» ABOUT THIS EXERCISE:
Find every line in the material below with the string "AmazingFeature" and state how many there are, with no other text.

⟨

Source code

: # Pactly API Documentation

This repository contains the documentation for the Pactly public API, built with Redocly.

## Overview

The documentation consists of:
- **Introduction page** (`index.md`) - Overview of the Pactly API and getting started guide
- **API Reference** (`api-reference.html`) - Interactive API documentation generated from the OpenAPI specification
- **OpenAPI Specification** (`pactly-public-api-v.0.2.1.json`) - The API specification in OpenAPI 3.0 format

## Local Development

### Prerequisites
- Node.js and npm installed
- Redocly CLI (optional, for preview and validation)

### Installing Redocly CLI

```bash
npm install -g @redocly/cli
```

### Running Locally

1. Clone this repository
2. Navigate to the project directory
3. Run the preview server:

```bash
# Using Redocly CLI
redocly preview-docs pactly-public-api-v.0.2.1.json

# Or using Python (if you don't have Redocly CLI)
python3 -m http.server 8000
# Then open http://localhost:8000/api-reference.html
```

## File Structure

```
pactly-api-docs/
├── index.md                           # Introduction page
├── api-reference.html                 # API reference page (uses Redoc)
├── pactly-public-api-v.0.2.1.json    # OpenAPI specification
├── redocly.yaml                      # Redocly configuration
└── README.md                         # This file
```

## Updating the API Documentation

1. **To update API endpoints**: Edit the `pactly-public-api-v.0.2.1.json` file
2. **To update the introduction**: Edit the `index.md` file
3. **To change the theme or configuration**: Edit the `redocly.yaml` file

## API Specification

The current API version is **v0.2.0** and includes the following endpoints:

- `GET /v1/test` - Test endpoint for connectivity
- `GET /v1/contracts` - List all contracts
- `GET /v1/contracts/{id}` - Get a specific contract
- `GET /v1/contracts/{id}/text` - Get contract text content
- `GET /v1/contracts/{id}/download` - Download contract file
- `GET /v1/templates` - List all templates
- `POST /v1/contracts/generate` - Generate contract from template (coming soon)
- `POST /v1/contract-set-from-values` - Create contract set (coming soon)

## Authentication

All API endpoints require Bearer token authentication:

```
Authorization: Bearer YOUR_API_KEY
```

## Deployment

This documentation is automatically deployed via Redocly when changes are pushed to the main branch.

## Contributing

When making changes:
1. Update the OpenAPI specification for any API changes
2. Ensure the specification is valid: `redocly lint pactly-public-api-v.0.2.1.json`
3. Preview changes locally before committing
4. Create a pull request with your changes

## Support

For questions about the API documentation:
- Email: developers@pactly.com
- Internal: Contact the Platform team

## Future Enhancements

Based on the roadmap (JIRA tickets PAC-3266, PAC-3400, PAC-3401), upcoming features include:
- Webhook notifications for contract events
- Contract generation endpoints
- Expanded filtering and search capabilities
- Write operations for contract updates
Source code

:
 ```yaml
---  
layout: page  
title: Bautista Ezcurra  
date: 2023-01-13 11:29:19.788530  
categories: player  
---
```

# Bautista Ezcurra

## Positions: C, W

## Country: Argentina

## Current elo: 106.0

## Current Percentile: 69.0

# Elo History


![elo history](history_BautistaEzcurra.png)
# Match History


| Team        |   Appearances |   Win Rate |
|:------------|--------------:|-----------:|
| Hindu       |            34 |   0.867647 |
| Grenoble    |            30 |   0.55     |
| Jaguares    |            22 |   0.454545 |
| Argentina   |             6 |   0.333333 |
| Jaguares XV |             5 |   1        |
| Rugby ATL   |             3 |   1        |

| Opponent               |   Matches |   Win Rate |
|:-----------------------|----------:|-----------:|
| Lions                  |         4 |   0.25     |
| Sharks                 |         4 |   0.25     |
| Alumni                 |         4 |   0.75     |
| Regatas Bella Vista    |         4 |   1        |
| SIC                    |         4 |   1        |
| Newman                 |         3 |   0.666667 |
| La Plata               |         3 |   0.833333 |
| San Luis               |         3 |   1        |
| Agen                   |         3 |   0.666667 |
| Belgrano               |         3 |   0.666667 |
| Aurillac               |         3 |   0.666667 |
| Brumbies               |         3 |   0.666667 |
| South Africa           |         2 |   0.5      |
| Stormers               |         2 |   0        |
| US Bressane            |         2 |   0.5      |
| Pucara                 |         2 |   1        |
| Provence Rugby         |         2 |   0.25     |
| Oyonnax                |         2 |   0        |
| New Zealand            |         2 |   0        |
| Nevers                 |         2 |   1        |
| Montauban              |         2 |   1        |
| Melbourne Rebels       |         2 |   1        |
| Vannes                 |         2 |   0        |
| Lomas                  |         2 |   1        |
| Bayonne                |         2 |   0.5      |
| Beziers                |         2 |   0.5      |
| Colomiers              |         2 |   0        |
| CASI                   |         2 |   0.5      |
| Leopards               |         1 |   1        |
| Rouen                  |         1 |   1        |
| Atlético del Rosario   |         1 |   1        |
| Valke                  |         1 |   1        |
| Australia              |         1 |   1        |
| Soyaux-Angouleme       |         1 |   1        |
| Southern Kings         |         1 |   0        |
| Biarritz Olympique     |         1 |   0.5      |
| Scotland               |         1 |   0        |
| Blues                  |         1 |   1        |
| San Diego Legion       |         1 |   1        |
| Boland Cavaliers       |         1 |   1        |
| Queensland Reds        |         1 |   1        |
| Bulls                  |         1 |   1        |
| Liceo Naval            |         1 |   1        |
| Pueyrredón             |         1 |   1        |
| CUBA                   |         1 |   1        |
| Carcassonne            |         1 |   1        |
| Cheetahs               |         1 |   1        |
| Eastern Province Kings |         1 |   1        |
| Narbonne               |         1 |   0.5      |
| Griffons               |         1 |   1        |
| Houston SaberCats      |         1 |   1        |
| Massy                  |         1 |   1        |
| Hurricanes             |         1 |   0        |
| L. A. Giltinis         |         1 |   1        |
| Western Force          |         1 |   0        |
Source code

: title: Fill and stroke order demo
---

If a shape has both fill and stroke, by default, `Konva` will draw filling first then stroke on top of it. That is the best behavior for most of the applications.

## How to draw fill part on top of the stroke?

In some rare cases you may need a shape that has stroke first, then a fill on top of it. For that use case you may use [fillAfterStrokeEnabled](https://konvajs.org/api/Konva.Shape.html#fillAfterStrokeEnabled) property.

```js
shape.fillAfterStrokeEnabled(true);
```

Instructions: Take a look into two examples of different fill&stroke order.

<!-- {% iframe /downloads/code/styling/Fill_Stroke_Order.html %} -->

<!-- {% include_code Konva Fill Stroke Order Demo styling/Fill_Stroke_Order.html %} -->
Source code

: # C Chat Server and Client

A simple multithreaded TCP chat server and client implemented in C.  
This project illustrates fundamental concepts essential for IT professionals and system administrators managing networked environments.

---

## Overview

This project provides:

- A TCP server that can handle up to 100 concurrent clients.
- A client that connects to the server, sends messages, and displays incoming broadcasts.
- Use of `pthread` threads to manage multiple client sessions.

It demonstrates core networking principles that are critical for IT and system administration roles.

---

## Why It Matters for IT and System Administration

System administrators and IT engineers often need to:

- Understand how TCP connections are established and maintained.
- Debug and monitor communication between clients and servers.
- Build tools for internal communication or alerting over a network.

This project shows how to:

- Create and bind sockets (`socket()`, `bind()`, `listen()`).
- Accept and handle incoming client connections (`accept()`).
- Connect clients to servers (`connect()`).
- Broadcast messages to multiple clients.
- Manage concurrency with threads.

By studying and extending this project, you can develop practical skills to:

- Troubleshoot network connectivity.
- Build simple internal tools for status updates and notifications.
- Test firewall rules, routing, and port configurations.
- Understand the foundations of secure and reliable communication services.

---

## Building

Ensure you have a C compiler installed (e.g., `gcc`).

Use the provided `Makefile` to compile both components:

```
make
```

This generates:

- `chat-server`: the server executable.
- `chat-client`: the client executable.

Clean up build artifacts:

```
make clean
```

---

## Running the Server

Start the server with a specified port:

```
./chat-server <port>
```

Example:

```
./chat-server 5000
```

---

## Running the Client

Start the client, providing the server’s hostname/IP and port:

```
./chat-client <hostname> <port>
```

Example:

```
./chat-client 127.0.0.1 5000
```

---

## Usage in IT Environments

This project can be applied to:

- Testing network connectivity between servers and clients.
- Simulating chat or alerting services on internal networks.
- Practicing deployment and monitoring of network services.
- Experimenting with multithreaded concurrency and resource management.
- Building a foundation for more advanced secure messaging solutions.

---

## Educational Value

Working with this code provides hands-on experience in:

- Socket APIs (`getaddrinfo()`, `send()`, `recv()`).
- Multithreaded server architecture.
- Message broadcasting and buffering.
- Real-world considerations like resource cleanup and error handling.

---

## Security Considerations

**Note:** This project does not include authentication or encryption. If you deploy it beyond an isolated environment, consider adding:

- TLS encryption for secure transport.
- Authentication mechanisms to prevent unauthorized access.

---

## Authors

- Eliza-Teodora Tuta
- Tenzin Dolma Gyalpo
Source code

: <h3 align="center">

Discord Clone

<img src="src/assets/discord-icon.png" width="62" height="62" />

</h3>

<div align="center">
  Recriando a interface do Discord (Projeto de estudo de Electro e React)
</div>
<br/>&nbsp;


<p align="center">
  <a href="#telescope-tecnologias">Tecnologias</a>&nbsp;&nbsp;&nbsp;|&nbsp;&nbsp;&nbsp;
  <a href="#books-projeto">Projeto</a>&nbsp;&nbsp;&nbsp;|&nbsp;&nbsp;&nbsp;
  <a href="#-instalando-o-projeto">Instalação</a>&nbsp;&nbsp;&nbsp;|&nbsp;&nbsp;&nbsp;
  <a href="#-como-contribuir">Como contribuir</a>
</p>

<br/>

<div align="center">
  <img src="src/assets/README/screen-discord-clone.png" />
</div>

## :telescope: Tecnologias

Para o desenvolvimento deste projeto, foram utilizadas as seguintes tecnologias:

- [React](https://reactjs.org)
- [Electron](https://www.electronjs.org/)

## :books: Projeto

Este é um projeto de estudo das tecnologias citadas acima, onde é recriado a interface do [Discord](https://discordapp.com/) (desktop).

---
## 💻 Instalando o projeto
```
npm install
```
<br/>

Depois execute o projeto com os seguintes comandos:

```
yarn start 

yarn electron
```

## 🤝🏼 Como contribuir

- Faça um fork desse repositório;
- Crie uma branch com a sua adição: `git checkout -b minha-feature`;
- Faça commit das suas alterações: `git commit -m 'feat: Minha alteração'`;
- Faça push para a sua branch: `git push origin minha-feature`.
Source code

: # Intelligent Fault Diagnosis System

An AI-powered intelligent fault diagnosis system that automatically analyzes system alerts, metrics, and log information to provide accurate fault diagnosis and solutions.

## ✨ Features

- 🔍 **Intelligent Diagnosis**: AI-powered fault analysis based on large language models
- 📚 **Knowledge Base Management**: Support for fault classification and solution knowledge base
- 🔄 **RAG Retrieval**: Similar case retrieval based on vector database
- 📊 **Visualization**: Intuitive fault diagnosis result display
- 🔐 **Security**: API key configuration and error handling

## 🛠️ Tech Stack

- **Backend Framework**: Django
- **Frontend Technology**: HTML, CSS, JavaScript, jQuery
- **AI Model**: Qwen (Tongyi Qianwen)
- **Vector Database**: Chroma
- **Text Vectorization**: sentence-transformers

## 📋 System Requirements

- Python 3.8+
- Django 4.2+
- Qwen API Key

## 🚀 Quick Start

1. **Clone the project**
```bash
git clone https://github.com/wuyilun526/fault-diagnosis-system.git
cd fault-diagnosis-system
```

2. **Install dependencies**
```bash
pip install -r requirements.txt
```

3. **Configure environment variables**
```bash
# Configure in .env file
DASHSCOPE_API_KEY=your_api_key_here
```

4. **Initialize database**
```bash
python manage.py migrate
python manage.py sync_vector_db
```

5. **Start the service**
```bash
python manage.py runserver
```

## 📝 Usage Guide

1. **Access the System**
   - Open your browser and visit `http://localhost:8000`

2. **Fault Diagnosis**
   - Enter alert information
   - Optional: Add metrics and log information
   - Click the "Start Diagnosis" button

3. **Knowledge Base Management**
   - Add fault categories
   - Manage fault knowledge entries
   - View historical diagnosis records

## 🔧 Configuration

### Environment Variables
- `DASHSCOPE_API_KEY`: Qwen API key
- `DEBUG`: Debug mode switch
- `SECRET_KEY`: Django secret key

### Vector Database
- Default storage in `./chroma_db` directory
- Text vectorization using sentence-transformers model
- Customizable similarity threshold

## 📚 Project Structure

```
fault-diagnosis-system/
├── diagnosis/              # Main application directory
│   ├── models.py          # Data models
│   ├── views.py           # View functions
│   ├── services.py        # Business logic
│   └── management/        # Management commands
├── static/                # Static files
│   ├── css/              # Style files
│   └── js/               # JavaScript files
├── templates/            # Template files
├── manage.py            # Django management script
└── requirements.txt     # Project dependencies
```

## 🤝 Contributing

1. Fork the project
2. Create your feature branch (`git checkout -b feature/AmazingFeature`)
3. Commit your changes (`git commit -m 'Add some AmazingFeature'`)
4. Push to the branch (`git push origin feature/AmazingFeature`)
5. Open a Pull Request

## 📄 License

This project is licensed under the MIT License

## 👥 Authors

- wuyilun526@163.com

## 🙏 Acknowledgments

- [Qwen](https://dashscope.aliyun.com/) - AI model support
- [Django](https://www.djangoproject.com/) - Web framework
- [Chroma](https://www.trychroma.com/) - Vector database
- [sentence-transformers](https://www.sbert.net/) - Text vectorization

⟩

» SOLUTION TO THIS TASK:
3